Nature's extra-vagrants: Frost and Thoreau in the Maine woods

Papers on Language and Literature, Spring 1997 by Eric Carl Link

As in "The Woodpile," in "The Most of It" the isolated individual who "thought he kept the universe alone" yearns for communication with Nature, but all he receives is a momentary stumbling "through the rocks with horny tread" (307). The individual seeks not mere echoes from Nature, but "counter-love, original response" (307). Nothing ever comes of his cry, except for once, when, like Thoreau's brief and ambiguous communion with the decaying wood chips, Nature sends a reply. But "Instead of proving human when it neared / And someone else additional to him, / As a great buck it powerfully appeared" pushing its way through the rocks and underbrush, "and that was all" (307). Like Thoreau, the individual in Frost's poem seeks the unification of man and Nature, the harmony of subject and object, but he is left with a mysterious and ambiguous response.

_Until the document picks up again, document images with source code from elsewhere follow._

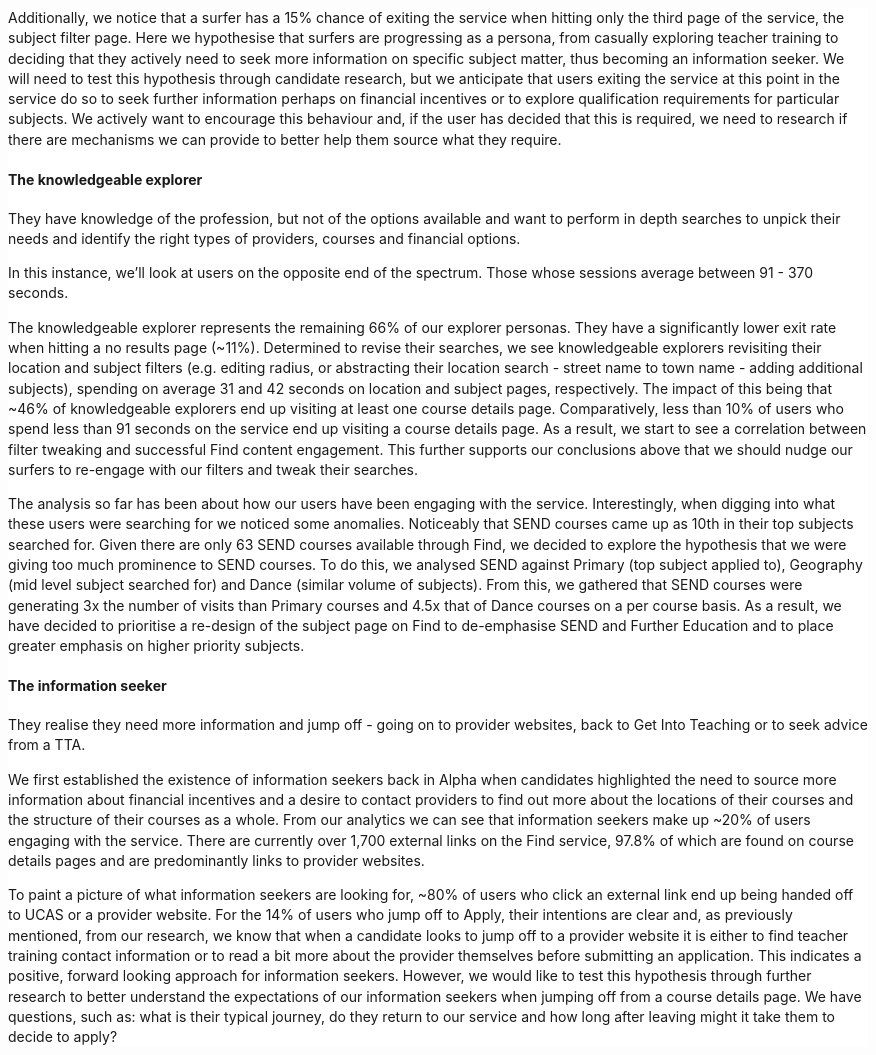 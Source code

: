 Additionally, we notice that a surfer has a 15% chance of exiting the service when hitting only the third page of the service, the subject filter page. Here we hypothesise that surfers are progressing as a persona, from casually exploring teacher training to deciding that they actively need to seek more information on specific subject matter, thus becoming an information seeker. We will need to test this hypothesis through candidate research, but we anticipate that users exiting the service at this point in the service do so to seek further information perhaps on financial incentives or to explore qualification requirements for particular subjects. We actively want to encourage this behaviour and, if the user has decided that this is required, we need to research if there are mechanisms we can provide to better help them source what they require.

#### The knowledgeable explorer

They have knowledge of the profession, but not of the options available and want to perform in depth searches to unpick their needs and identify the right types of providers, courses and financial options.

In this instance, we’ll look at users on the opposite end of the spectrum. Those whose sessions average between 91 - 370 seconds.

The knowledgeable explorer represents the remaining 66% of our explorer personas. They have a significantly lower exit rate when hitting a no results page (~11%). Determined to revise their searches, we see knowledgeable explorers revisiting their location and subject filters (e.g. editing radius, or abstracting their location search - street name to town name - adding additional subjects), spending on average 31 and 42 seconds on location and subject pages, respectively. The impact of this being that ~46% of knowledgeable explorers end up visiting at least one course details page. Comparatively, less than 10% of users who spend less than 91 seconds on the service end up visiting a course details page. As a result, we start to see a correlation between filter tweaking and successful Find content engagement. This further supports our conclusions above that we should nudge our surfers to re-engage with our filters and tweak their searches.

The analysis so far has been about how our users have been engaging with the service. Interestingly, when digging into what these users were searching for we noticed some anomalies. Noticeably that SEND courses came up as 10th in their top subjects searched for. Given there are only 63 SEND courses available through Find, we decided to explore the hypothesis that we were giving too much prominence to SEND courses. To do this, we analysed SEND against Primary (top subject applied to), Geography (mid level subject searched for) and Dance (similar volume of subjects). From this, we gathered that SEND courses were generating 3x the number of visits than Primary courses and 4.5x that of Dance courses on a per course basis. As a result, we have decided to prioritise a re-design of the subject page on Find to de-emphasise SEND and Further Education and to place greater emphasis on higher priority subjects.

#### The information seeker

They realise they need more information and jump off - going on to provider websites, back to Get Into Teaching or to seek advice from a TTA.

We first established the existence of information seekers back in Alpha when candidates highlighted the need to source more information about financial incentives and a desire to contact providers to find out more about the locations of their courses and the structure of their courses as a whole. From our analytics we can see that information seekers make up ~20% of users engaging with the service. There are currently over 1,700 external links on the Find service, 97.8% of which are found on course details pages and are predominantly links to provider websites.

To paint a picture of what information seekers are looking for, ~80% of users who click an external link end up being handed off to UCAS or a provider website. For the 14% of users who jump off to Apply, their intentions are clear and, as previously mentioned, from our research, we know that when a candidate looks to jump off to a provider website it is either to find teacher training contact information or to read a bit more about the provider themselves before submitting an application. This indicates a positive, forward looking approach for information seekers. However, we would like to test this hypothesis through further research to better understand the expectations of our information seekers when jumping off from a course details page. We have questions, such as: what is their typical journey, do they return to our service and how long after leaving might it take them to decide to apply?
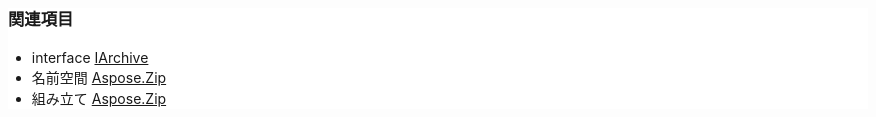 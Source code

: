 ### 関連項目

* interface [IArchive](../iarchive/)
* 名前空間 [Aspose.Zip](../../aspose.zip/)
* 組み立て [Aspose.Zip](../../)


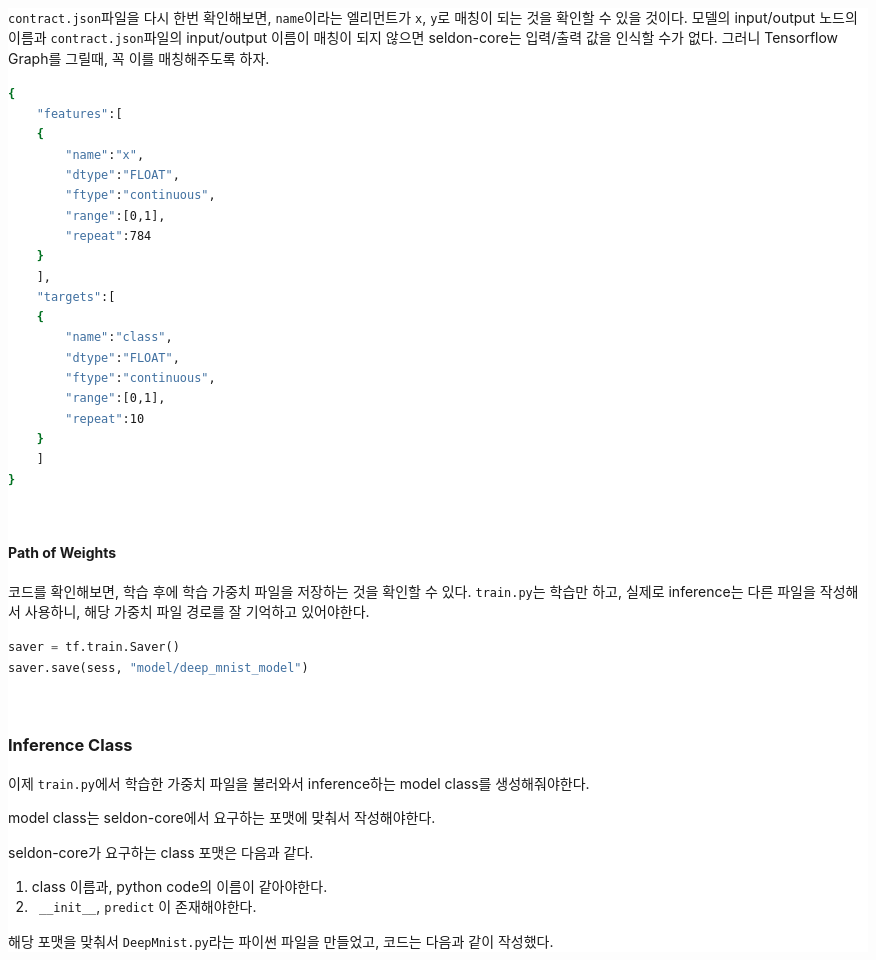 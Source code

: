 `contract.json`파일을 다시 한번 확인해보면, `name`이라는 엘리먼트가 `x`, `y`로 매칭이 되는 것을 확인할 수 있을 것이다. 모델의 input/output 노드의 이름과 `contract.json`파일의 input/output 이름이 매칭이 되지 않으면 seldon-core는 입력/출력 값을 인식할 수가 없다. 그러니 Tensorflow Graph를 그릴때, 꼭 이를 매칭해주도록 하자.

```bash
{
    "features":[
	{
	    "name":"x",
	    "dtype":"FLOAT",
	    "ftype":"continuous",
	    "range":[0,1],
	    "repeat":784
	}
    ],
    "targets":[
	{
	    "name":"class",
	    "dtype":"FLOAT",
	    "ftype":"continuous",
	    "range":[0,1],
	    "repeat":10
	}
    ]
}
```

​    

#### Path of Weights

코드를 확인해보면, 학습 후에 학습 가중치 파일을 저장하는 것을 확인할 수 있다. `train.py`는 학습만 하고, 실제로 inference는 다른 파일을 작성해서 사용하니, 해당 가중치 파일 경로를 잘 기억하고 있어야한다.

```python
saver = tf.train.Saver()
saver.save(sess, "model/deep_mnist_model")
```

​    

### Inference Class

이제 `train.py`에서 학습한 가중치 파일을 불러와서 inference하는 model class를 생성해줘야한다.

model class는 seldon-core에서 요구하는 포맷에 맞춰서 작성해야한다.



seldon-core가 요구하는 class 포맷은 다음과 같다.

1. class 이름과, python code의 이름이 같아야한다.
2. ` __init__`, `predict` 이 존재해야한다.



해당 포맷을 맞춰서 `DeepMnist.py`라는 파이썬 파일을 만들었고, 코드는 다음과 같이 작성했다.
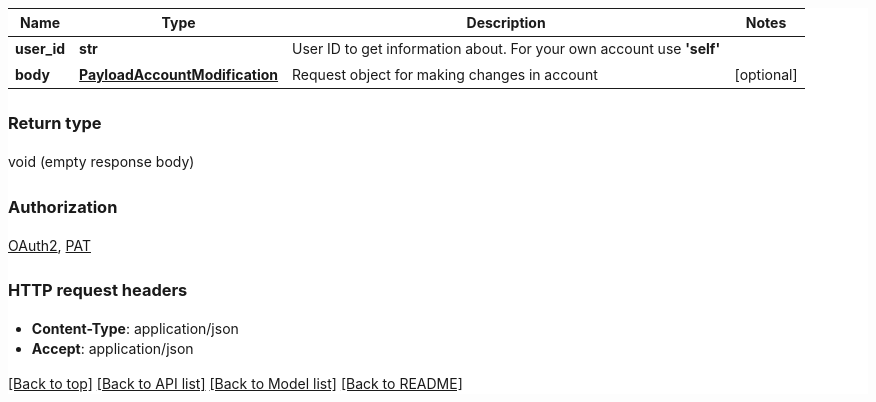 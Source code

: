 Name | Type | Description  | Notes
------------- | ------------- | ------------- | -------------
 **user_id** | **str**| User ID to get information about. For your own account use **&#x27;self&#x27;** | 
 **body** | [**PayloadAccountModification**](PayloadAccountModification.md)| Request object for making changes in account | [optional] 

### Return type

void (empty response body)

### Authorization

[OAuth2](../README.md#OAuth2), [PAT](../README.md#PAT)

### HTTP request headers

 - **Content-Type**: application/json
 - **Accept**: application/json

[[Back to top]](#) [[Back to API list]](../README.md#documentation-for-api-endpoints) [[Back to Model list]](../README.md#documentation-for-models) [[Back to README]](../README.md)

Even more so than "The Woodpile" and "The Most of It," "For Once, Then, Something" reconfigures the central epistemological crisis of "Allegash and East Branch," and of The Maine Woods as a whole. In this poem, the narrator, another isolated individual, subject to the taunts of others, has the curious habit of always looking down the shaft of a well "wrong to the light" (208). In this way the narrator never sees "Deeper down in the well than where the water / Gives me back in a shining surface picture / Me myself in the summer heaven, godlike" (208). On one occasion, with the emphasis on Once, the narrator "discerned, as I thought, beyond the picture, / Through the picture, a something white, uncertain, / Something more of the depthsand then I lost it" (208). During that one brief moment-just like Thoreau's moment of wonder at the glow of the decaying wood chips-the narrator saw through the reflective barrier of the water's surface and received a glimpse of what lay beyond. It was but a mere moment, however, and the meaning of the narrator's vision remains unclear. "What was that whiteness?" the narrator asks, "Truth? A pebble of quartz? For once, then, something" (208).

In this poem Frost changes Thoreau's equation significantly. Thoreau actively seeks to pierce through the pasteboard masks of nature, and the vision of phosphorescent wood chips is hailed as a wonderful moment of communication-when the chips fail to glow on the second night Thoreau laments his failure to establish that extra-vagant original relation with Nature. The Frost narrator, however, like the climber of birches who finds a satisfaction in his grounding, only looks beneath the surface of Nature once. There is no explicit reason given to suggest that the narrator could not repeat the action virtually at will-and so the fact that the action was taken only once is significant. The narrator remains content to stare at "Me myself in the summer heaven godlike," which takes on a further irony in relation to the fact that the narrator is taunted by others-do they mock the narrator's timidity at confronting the reality beneath Nature's surface? This would certainly make the narrator's "godlike" selfprojection ironic.